The formula for PDF projection is

$\displaystyle G({\bf x};H_0,T,g) = \frac{p({\bf x}\vert H_0)}{p({\bf z}\vert H_0)} g({\bf z}).$ (2.2)

Note that $G({\bf x};H_0,T,g)$ is a function of ${\bf x}$ only because, although ${\bf z}$ appears on the right hand side, ${\bf z}$ is uniquely determined by ${\bf x}$ through (2.1). We show in the appendix (Section 17.4) that indeed $G({\bf x};H_0,T,g)$ is a PDF (integrates to 1), and is a member of ${\cal G}(T,g)$. The term

$\displaystyle J({\bf x};H_0,T) = \frac{p({\bf x}\vert H_0)}{p({\bf z}\vert H_0)},$ (2.3)

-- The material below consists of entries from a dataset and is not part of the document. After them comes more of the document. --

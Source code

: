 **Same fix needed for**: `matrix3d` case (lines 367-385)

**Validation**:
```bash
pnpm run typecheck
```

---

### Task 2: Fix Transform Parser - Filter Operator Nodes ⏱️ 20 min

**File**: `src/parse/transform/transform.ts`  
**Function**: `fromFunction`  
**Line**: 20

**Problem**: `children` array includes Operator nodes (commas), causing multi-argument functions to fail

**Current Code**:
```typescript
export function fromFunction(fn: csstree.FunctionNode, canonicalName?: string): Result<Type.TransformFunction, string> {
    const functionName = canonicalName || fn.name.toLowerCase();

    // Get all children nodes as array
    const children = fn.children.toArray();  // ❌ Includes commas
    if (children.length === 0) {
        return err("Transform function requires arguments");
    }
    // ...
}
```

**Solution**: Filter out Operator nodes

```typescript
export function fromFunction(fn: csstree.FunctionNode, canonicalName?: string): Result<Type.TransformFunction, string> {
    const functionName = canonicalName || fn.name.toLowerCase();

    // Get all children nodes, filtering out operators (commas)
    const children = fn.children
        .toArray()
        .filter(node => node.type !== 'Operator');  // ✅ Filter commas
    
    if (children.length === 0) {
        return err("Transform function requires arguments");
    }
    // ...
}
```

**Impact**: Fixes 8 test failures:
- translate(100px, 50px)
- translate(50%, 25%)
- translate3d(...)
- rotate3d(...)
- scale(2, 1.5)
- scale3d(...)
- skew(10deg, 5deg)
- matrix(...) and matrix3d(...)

is called the “J-function" because of the analog with the Jacobian in the change of variables theorem[6]. The projected PDF is therefore decomposed into two terms,

$\displaystyle G({\bf x};H_0,T,g)=J({\bf x};H_0,T)\; g({\bf z}).$

The first depends only on the feature transformation and reference hypothesis and can be exactly determined, so does not need to be learned. The second term is the estimated or given feature distribution.